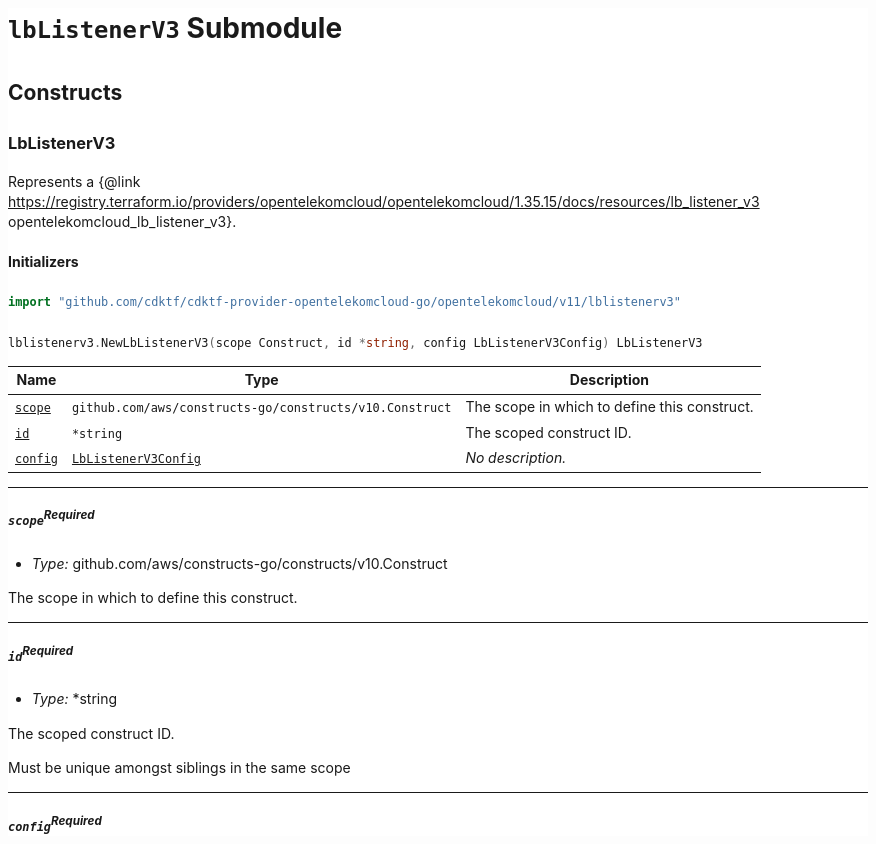 # `lbListenerV3` Submodule <a name="`lbListenerV3` Submodule" id="@cdktf/provider-opentelekomcloud.lbListenerV3"></a>

## Constructs <a name="Constructs" id="Constructs"></a>

### LbListenerV3 <a name="LbListenerV3" id="@cdktf/provider-opentelekomcloud.lbListenerV3.LbListenerV3"></a>

Represents a {@link https://registry.terraform.io/providers/opentelekomcloud/opentelekomcloud/1.35.15/docs/resources/lb_listener_v3 opentelekomcloud_lb_listener_v3}.

#### Initializers <a name="Initializers" id="@cdktf/provider-opentelekomcloud.lbListenerV3.LbListenerV3.Initializer"></a>

```go
import "github.com/cdktf/cdktf-provider-opentelekomcloud-go/opentelekomcloud/v11/lblistenerv3"

lblistenerv3.NewLbListenerV3(scope Construct, id *string, config LbListenerV3Config) LbListenerV3
```

| **Name** | **Type** | **Description** |
| --- | --- | --- |
| <code><a href="#@cdktf/provider-opentelekomcloud.lbListenerV3.LbListenerV3.Initializer.parameter.scope">scope</a></code> | <code>github.com/aws/constructs-go/constructs/v10.Construct</code> | The scope in which to define this construct. |
| <code><a href="#@cdktf/provider-opentelekomcloud.lbListenerV3.LbListenerV3.Initializer.parameter.id">id</a></code> | <code>*string</code> | The scoped construct ID. |
| <code><a href="#@cdktf/provider-opentelekomcloud.lbListenerV3.LbListenerV3.Initializer.parameter.config">config</a></code> | <code><a href="#@cdktf/provider-opentelekomcloud.lbListenerV3.LbListenerV3Config">LbListenerV3Config</a></code> | *No description.* |

---

##### `scope`<sup>Required</sup> <a name="scope" id="@cdktf/provider-opentelekomcloud.lbListenerV3.LbListenerV3.Initializer.parameter.scope"></a>

- *Type:* github.com/aws/constructs-go/constructs/v10.Construct

The scope in which to define this construct.

---

##### `id`<sup>Required</sup> <a name="id" id="@cdktf/provider-opentelekomcloud.lbListenerV3.LbListenerV3.Initializer.parameter.id"></a>

- *Type:* *string

The scoped construct ID.

Must be unique amongst siblings in the same scope

---

##### `config`<sup>Required</sup> <a name="config" id="@cdktf/provider-opentelekomcloud.lbListenerV3.LbListenerV3.Initializer.parameter.config"></a>
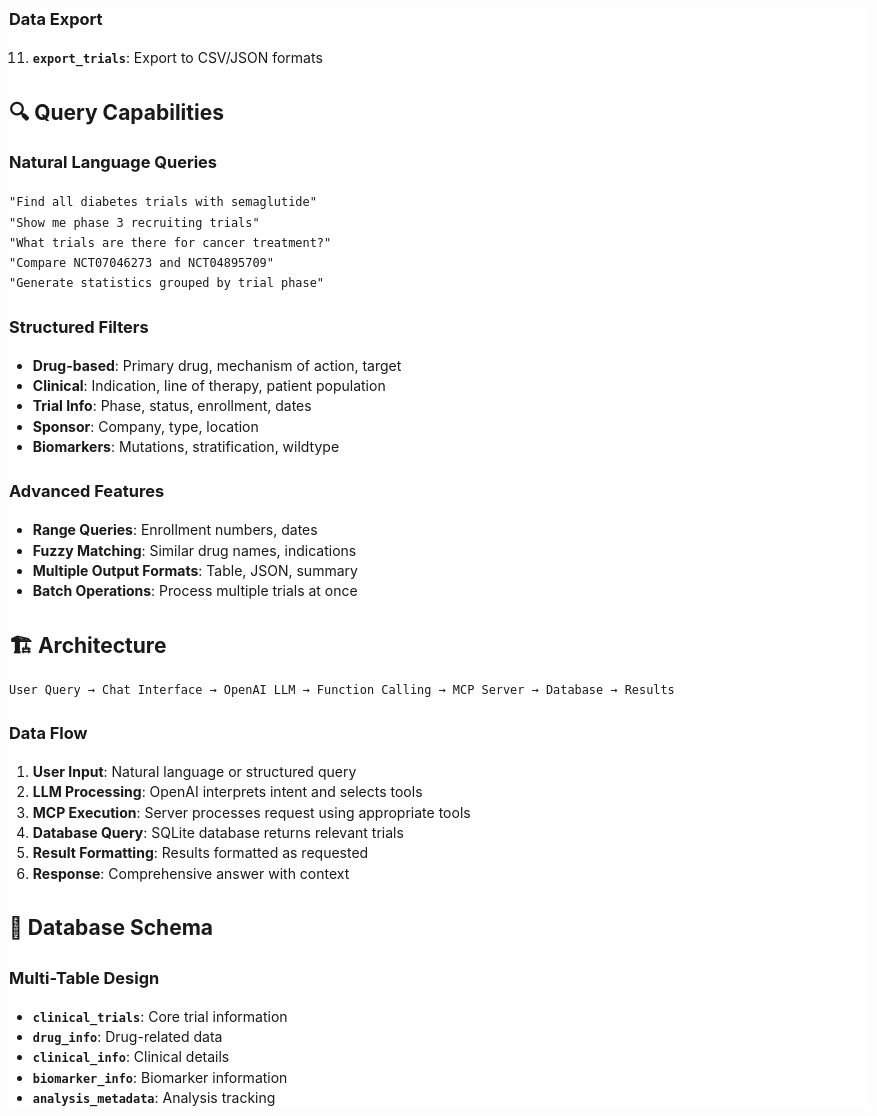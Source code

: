 ### **Data Export**
11. **`export_trials`**: Export to CSV/JSON formats

## 🔍 Query Capabilities

### **Natural Language Queries**
```
"Find all diabetes trials with semaglutide"
"Show me phase 3 recruiting trials"
"What trials are there for cancer treatment?"
"Compare NCT07046273 and NCT04895709"
"Generate statistics grouped by trial phase"
```

### **Structured Filters**
- **Drug-based**: Primary drug, mechanism of action, target
- **Clinical**: Indication, line of therapy, patient population
- **Trial Info**: Phase, status, enrollment, dates
- **Sponsor**: Company, type, location
- **Biomarkers**: Mutations, stratification, wildtype

### **Advanced Features**
- **Range Queries**: Enrollment numbers, dates
- **Fuzzy Matching**: Similar drug names, indications
- **Multiple Output Formats**: Table, JSON, summary
- **Batch Operations**: Process multiple trials at once

## 🏗️ Architecture

```
User Query → Chat Interface → OpenAI LLM → Function Calling → MCP Server → Database → Results
```

### **Data Flow**
1. **User Input**: Natural language or structured query
2. **LLM Processing**: OpenAI interprets intent and selects tools
3. **MCP Execution**: Server processes request using appropriate tools
4. **Database Query**: SQLite database returns relevant trials
5. **Result Formatting**: Results formatted as requested
6. **Response**: Comprehensive answer with context

## 💾 Database Schema

### **Multi-Table Design**
- **`clinical_trials`**: Core trial information
- **`drug_info`**: Drug-related data
- **`clinical_info`**: Clinical details
- **`biomarker_info`**: Biomarker information
- **`analysis_metadata`**: Analysis tracking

◆ ◆ ◆ ◆ ◆ ◆ ◆

ABOUT THIS TASK >> Word-for-word transcription: the whole listing, with images excluded.

WRITTEN ANSWER >>
 # `lbListenerV3` Submodule <a name="`lbListenerV3` Submodule" id="@cdktf/provider-opentelekomcloud.lbListenerV3"></a>

## Constructs <a name="Constructs" id="Constructs"></a>

### LbListenerV3 <a name="LbListenerV3" id="@cdktf/provider-opentelekomcloud.lbListenerV3.LbListenerV3"></a>

Represents a {@link https://registry.terraform.io/providers/opentelekomcloud/opentelekomcloud/1.35.15/docs/resources/lb_listener_v3 opentelekomcloud_lb_listener_v3}.

#### Initializers <a name="Initializers" id="@cdktf/provider-opentelekomcloud.lbListenerV3.LbListenerV3.Initializer"></a>

```go
import "github.com/cdktf/cdktf-provider-opentelekomcloud-go/opentelekomcloud/v11/lblistenerv3"

lblistenerv3.NewLbListenerV3(scope Construct, id *string, config LbListenerV3Config) LbListenerV3
```

| **Name** | **Type** | **Description** |
| --- | --- | --- |
| <code><a href="#@cdktf/provider-opentelekomcloud.lbListenerV3.LbListenerV3.Initializer.parameter.scope">scope</a></code> | <code>github.com/aws/constructs-go/constructs/v10.Construct</code> | The scope in which to define this construct. |
| <code><a href="#@cdktf/provider-opentelekomcloud.lbListenerV3.LbListenerV3.Initializer.parameter.id">id</a></code> | <code>*string</code> | The scoped construct ID. |
| <code><a href="#@cdktf/provider-opentelekomcloud.lbListenerV3.LbListenerV3.Initializer.parameter.config">config</a></code> | <code><a href="#@cdktf/provider-opentelekomcloud.lbListenerV3.LbListenerV3Config">LbListenerV3Config</a></code> | *No description.* |

---

##### `scope`<sup>Required</sup> <a name="scope" id="@cdktf/provider-opentelekomcloud.lbListenerV3.LbListenerV3.Initializer.parameter.scope"></a>

- *Type:* github.com/aws/constructs-go/constructs/v10.Construct

The scope in which to define this construct.

---

##### `id`<sup>Required</sup> <a name="id" id="@cdktf/provider-opentelekomcloud.lbListenerV3.LbListenerV3.Initializer.parameter.id"></a>

- *Type:* *string

The scoped construct ID.

Must be unique amongst siblings in the same scope

---

##### `config`<sup>Required</sup> <a name="config" id="@cdktf/provider-opentelekomcloud.lbListenerV3.LbListenerV3.Initializer.parameter.config"></a>
Source code

: ### **Data Export**
11. **`export_trials`**: Export to CSV/JSON formats

## 🔍 Query Capabilities

### **Natural Language Queries**
```
"Find all diabetes trials with semaglutide"
"Show me phase 3 recruiting trials"
"What trials are there for cancer treatment?"
"Compare NCT07046273 and NCT04895709"
"Generate statistics grouped by trial phase"
```

### **Structured Filters**
- **Drug-based**: Primary drug, mechanism of action, target
- **Clinical**: Indication, line of therapy, patient population
- **Trial Info**: Phase, status, enrollment, dates
- **Sponsor**: Company, type, location
- **Biomarkers**: Mutations, stratification, wildtype

### **Advanced Features**
- **Range Queries**: Enrollment numbers, dates
- **Fuzzy Matching**: Similar drug names, indications
- **Multiple Output Formats**: Table, JSON, summary
- **Batch Operations**: Process multiple trials at once

## 🏗️ Architecture

```
User Query → Chat Interface → OpenAI LLM → Function Calling → MCP Server → Database → Results
```

### **Data Flow**
1. **User Input**: Natural language or structured query
2. **LLM Processing**: OpenAI interprets intent and selects tools
3. **MCP Execution**: Server processes request using appropriate tools
4. **Database Query**: SQLite database returns relevant trials
5. **Result Formatting**: Results formatted as requested
6. **Response**: Comprehensive answer with context

## 💾 Database Schema

### **Multi-Table Design**
- **`clinical_trials`**: Core trial information
- **`drug_info`**: Drug-related data
- **`clinical_info`**: Clinical details
- **`biomarker_info`**: Biomarker information
- **`analysis_metadata`**: Analysis tracking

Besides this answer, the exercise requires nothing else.